[Dataset entries — start]

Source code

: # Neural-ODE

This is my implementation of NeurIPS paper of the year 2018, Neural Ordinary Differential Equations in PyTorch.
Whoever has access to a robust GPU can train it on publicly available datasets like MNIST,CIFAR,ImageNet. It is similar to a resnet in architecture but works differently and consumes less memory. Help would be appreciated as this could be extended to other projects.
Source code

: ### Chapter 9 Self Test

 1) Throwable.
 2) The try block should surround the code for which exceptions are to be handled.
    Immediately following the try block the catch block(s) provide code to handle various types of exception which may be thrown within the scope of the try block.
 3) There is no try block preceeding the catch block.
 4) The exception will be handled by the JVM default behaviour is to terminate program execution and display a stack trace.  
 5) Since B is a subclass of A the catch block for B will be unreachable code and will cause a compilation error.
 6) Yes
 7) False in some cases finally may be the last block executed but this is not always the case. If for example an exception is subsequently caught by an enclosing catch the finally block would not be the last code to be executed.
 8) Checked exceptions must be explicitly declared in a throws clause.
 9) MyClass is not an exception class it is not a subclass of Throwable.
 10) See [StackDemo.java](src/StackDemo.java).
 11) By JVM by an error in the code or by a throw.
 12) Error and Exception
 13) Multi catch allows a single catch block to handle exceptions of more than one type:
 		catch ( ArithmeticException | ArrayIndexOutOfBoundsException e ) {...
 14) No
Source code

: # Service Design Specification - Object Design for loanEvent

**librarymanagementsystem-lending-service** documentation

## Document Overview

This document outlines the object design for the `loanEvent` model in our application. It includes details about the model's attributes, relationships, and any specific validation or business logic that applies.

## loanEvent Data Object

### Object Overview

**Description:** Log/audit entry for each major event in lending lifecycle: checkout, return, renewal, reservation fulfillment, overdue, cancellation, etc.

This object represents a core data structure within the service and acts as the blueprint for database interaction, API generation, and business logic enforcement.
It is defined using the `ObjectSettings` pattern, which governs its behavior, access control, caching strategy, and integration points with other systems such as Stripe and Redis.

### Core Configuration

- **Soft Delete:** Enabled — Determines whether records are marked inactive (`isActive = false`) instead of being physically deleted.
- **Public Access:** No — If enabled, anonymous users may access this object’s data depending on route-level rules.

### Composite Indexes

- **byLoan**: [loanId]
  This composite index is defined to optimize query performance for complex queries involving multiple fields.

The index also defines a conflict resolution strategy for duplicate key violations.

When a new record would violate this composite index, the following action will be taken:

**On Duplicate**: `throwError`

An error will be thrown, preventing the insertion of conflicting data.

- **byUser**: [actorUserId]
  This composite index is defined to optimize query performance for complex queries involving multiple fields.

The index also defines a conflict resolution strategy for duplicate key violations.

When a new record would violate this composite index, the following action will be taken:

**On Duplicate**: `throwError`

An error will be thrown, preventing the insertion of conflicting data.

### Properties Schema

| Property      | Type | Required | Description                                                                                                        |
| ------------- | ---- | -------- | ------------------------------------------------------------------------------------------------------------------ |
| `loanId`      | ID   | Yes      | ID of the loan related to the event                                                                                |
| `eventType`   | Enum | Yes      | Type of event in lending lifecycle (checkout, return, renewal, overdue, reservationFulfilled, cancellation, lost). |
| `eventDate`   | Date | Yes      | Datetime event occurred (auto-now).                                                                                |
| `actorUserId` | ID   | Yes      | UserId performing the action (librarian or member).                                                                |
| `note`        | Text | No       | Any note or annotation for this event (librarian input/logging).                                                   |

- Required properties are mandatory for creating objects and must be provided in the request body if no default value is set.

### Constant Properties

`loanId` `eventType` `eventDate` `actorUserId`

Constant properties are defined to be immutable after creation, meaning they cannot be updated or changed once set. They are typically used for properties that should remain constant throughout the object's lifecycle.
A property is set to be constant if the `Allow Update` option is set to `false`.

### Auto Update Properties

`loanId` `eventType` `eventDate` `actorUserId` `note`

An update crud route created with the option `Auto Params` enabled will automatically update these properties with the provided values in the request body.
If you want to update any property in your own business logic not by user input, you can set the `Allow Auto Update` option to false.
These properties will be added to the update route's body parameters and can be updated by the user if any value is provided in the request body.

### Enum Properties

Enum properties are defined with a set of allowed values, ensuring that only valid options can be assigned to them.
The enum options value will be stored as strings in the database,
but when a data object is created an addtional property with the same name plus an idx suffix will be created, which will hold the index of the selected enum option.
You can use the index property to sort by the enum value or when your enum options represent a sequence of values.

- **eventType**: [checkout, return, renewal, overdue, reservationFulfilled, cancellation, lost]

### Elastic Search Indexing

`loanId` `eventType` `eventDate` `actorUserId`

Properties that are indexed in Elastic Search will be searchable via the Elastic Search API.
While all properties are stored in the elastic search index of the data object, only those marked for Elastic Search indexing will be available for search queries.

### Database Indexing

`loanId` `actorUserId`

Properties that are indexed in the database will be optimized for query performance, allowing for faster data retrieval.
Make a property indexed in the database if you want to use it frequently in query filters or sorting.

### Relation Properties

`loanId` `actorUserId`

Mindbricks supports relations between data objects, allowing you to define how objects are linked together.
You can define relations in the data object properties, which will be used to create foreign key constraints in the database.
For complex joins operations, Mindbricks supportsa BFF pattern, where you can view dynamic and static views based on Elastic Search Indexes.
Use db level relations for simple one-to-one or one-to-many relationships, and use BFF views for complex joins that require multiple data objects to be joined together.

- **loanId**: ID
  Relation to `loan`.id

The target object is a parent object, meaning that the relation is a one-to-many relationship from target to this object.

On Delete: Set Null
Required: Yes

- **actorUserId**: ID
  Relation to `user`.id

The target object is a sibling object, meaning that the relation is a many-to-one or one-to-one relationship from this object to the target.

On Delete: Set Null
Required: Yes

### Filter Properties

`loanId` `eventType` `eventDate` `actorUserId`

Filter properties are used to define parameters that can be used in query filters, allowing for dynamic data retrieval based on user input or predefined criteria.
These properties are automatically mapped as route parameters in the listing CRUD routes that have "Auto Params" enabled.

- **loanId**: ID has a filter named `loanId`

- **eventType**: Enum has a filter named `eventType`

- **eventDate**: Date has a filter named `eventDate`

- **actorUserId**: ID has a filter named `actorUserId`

[Dataset entries — finish]

__Problem__
Your job is to copy out every line from the records above that has the word "exceptions".

__Response area__
 2) The try block should surround the code for which exceptions are to be handled.
 8) Checked exceptions must be explicitly declared in a throws clause.
 13) Multi catch allows a single catch block to handle exceptions of more than one type:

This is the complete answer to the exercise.